ウイスキーの味は樽の種類によっても変化します。樽は英語でカスク CASKといい、樽の大きさや樽材の樹種、樽の内面処理の方法などにより、香味や色は異なってきます。
ウイスキーを熟成・貯蔵させる樽には、お酒が漏れにくく、曲げやすいホワイトオーク材が広く使われています。

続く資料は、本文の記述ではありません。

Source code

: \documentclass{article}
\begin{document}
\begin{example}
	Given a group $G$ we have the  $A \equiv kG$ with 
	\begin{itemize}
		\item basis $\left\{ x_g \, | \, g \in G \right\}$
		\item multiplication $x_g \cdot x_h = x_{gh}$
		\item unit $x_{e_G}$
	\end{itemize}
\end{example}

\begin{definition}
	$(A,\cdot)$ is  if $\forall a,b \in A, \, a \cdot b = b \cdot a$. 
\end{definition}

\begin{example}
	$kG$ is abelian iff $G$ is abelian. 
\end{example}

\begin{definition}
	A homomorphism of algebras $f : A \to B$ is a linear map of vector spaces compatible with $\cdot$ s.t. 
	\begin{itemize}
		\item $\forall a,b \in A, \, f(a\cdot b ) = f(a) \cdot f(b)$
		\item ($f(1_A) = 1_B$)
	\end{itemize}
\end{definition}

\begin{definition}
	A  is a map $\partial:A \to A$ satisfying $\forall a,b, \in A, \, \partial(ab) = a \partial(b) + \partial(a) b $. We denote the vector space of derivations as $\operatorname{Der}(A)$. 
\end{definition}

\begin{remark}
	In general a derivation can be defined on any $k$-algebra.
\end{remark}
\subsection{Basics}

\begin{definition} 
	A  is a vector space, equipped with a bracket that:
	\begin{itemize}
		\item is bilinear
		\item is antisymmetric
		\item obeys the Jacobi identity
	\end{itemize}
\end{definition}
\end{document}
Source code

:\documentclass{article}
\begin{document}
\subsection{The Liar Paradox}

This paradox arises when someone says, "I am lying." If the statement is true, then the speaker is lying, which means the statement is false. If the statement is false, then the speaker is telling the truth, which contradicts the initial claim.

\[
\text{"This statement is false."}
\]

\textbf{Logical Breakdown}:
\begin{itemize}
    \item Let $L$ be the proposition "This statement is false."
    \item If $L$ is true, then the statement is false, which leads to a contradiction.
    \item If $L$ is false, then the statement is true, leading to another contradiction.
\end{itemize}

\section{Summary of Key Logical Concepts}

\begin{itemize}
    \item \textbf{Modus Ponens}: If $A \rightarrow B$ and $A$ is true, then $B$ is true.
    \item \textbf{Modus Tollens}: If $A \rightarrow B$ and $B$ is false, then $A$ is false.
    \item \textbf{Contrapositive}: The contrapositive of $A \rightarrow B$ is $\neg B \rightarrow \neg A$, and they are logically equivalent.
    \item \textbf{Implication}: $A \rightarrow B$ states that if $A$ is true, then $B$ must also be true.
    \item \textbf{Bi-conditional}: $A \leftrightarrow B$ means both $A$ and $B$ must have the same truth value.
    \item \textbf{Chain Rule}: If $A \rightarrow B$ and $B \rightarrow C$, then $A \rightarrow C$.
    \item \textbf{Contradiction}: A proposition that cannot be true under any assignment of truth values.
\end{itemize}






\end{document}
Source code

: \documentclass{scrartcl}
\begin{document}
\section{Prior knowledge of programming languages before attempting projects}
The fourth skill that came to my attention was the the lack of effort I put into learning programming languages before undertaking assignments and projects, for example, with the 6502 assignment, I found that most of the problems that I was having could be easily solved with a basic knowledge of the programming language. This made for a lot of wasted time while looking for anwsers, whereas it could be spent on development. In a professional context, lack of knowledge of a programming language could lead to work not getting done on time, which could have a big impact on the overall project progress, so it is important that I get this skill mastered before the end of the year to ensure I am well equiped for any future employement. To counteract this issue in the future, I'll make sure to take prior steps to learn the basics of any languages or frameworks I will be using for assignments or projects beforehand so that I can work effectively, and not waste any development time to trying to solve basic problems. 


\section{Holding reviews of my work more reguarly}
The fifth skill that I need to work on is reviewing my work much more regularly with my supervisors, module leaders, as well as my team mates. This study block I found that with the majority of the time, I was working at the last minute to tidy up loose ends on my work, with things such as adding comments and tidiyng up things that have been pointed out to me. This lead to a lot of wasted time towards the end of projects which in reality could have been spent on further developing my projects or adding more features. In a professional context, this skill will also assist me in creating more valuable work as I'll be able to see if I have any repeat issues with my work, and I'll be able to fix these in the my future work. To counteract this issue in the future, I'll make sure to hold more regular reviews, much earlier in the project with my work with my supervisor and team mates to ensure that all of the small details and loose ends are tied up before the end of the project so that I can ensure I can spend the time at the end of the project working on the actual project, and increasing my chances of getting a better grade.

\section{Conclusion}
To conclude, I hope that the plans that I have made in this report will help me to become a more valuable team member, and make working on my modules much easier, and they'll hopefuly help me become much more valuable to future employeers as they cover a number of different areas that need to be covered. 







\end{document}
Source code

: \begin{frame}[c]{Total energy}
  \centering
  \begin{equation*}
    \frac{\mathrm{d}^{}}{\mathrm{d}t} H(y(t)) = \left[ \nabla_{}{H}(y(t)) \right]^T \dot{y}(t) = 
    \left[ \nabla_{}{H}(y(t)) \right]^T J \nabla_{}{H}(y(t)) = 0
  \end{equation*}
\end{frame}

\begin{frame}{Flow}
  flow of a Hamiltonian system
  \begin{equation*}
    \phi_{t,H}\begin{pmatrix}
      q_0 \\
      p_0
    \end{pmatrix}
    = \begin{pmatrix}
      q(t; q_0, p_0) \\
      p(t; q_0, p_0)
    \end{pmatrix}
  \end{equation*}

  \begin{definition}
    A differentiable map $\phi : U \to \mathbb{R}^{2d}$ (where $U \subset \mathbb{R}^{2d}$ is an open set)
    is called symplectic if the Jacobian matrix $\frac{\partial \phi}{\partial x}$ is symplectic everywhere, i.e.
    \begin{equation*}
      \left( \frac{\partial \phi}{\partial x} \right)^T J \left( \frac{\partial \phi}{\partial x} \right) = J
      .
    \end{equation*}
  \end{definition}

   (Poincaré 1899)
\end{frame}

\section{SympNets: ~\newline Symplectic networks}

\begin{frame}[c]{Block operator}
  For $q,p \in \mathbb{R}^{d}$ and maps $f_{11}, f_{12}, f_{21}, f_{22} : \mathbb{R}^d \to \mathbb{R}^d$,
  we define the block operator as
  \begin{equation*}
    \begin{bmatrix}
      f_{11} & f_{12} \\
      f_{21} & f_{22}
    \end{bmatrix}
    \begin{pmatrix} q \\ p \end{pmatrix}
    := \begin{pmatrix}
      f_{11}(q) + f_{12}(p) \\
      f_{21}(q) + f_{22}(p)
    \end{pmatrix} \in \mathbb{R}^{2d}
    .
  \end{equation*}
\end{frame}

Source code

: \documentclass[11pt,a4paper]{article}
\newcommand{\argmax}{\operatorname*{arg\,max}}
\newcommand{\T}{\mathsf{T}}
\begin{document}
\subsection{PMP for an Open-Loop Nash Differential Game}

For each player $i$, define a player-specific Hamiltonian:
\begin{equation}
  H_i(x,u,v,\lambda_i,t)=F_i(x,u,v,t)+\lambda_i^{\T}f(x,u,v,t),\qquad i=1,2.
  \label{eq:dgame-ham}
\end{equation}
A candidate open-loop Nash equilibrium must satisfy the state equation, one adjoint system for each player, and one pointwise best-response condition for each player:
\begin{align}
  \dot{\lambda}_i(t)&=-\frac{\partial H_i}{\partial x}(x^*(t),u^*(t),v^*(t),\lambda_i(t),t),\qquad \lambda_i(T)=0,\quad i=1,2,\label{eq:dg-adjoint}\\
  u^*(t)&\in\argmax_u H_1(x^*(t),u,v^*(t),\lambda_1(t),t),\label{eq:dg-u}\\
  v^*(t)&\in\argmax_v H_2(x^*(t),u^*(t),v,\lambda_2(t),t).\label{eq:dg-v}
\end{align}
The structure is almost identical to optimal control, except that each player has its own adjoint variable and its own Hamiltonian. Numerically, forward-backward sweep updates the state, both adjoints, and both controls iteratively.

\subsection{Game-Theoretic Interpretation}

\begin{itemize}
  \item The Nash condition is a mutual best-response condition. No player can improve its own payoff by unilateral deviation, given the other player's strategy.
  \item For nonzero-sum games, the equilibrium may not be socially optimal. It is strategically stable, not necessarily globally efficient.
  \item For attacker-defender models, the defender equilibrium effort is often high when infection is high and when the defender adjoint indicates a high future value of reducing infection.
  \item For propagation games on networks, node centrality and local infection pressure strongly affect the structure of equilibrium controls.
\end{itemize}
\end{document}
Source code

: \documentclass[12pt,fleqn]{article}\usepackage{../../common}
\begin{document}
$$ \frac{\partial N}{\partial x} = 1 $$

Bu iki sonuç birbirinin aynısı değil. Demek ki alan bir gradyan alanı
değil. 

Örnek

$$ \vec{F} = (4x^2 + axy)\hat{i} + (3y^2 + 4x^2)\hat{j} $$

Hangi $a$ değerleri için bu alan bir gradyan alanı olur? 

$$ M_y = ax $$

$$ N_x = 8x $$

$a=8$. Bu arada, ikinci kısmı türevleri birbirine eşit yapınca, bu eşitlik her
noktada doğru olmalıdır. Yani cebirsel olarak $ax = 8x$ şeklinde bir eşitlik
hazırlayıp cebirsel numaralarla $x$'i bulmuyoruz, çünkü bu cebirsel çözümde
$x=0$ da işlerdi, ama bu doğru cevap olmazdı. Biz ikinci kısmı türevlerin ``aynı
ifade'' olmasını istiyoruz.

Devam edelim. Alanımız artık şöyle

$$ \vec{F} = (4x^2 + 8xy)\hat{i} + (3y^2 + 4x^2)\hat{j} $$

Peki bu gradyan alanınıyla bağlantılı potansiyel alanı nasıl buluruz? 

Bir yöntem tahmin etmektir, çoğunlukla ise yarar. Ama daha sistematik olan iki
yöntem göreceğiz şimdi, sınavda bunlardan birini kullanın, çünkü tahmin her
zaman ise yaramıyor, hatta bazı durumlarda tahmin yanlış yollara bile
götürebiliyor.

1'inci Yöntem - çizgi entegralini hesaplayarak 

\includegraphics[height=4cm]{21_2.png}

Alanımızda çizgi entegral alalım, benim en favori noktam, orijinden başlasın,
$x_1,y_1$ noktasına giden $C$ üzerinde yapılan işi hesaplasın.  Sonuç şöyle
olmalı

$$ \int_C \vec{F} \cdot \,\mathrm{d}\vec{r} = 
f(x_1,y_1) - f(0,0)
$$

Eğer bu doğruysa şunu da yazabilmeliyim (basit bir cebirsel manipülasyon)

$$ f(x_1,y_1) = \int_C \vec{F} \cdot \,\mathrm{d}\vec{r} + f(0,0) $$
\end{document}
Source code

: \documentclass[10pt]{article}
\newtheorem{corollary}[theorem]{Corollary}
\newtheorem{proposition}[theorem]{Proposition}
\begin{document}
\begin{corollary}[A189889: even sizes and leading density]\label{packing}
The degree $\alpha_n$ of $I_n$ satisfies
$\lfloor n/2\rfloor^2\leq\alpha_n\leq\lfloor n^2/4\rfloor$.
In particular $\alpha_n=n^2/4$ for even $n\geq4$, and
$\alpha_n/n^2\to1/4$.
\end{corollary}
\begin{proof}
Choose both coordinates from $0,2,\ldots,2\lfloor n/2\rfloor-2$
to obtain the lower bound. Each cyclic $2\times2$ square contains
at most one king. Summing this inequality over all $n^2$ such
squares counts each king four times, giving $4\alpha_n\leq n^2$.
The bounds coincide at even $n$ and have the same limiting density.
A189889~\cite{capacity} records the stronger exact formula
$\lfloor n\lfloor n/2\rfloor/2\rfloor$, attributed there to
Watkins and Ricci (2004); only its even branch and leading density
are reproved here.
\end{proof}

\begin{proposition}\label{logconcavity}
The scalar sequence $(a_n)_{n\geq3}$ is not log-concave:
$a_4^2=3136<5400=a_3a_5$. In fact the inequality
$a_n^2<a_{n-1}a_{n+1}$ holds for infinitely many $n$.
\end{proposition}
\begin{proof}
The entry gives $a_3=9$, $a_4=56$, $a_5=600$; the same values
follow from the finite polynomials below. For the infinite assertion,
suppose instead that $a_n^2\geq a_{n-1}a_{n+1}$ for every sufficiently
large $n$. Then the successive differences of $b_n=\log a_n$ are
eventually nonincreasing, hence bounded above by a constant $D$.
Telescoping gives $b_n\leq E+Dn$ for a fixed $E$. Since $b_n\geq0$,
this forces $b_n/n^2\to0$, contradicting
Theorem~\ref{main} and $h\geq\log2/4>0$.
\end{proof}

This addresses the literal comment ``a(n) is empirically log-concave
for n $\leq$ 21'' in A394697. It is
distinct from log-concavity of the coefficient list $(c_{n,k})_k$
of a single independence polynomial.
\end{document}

アメリカのオーク樽、ヨーロッパのオーク樽、それぞれ育まれた風土の違いによっても、出来上がるウイスキーの風味が異なります。
オーク樽で熟成されたウイスキーの色は淡い黄金色で、バニラやナッツのような香りが特長となっており、樽の種類は主に4種類に分けられます。
横幅が広く、ずんぐりとした形の樽。かつてはワインやビールを貯蔵するために使われていた樽をパンチョンと呼んでいたらしい。新しいホワイトオーク材を使うので、木の香りが濃厚ではなく、すっきりとした味わいのウイスキーとなる。
平均的なサイズ~容量:約480リットル、最大径:約96cm、長さ:約107cm
スペインのアンダルシア地方の醸造酒シェリー酒の貯蔵に使われていた樽。ヨーロピアンオークで造られるのが一般的で、シェリーの貯蔵に使用された後、ウイスキーメーカーの手に渡る。
シェリーバットのウイスキーは、色合いが深く、赤みを帯びるのが特徴で、シェリー酒の香りとほのかな甘みを持ったお酒となる。
平均的なサイズ~容量:約480リットル、最大径:約89cm、長さ:約128cm
樽の容量が小さく、木香の影響が出やすいのが特徴で、長期間貯蔵のモルト・ウイスキーや、風味の軽いグレーン・ウイスキーには不向き。内側を強く焼き、バーボンの熟成に1回使用した樽であるため、バーボン樽とも呼ばれる。
平均的なサイズ~容量:約180リットル、最大径:約65cm、長さ:約86cm
HOGは英語で食用の豚の意味で、樽の大きさが1頭の重さと同じ位だったことから、この名がついた。
バレルの古樽をばらしてつくった再生樽で、パンチョンに比べると濃厚な味わいに仕上がる。
平均的なサイズ~容量:約230リットル、最大径:約72cm、長さ:約82cm
近年では、ウイスキーの製造者により、他の種類の樽を用いる場合もあります。例えば、日本のサントリーの場合は、上記のパンチョン、シェリーバット、バレル(バーレル)、ホッグスヘッドの4種類のほか、純国産ミズナラ(オーク)を使い、日本ならではのオリエンタルなウイスキーを造っています。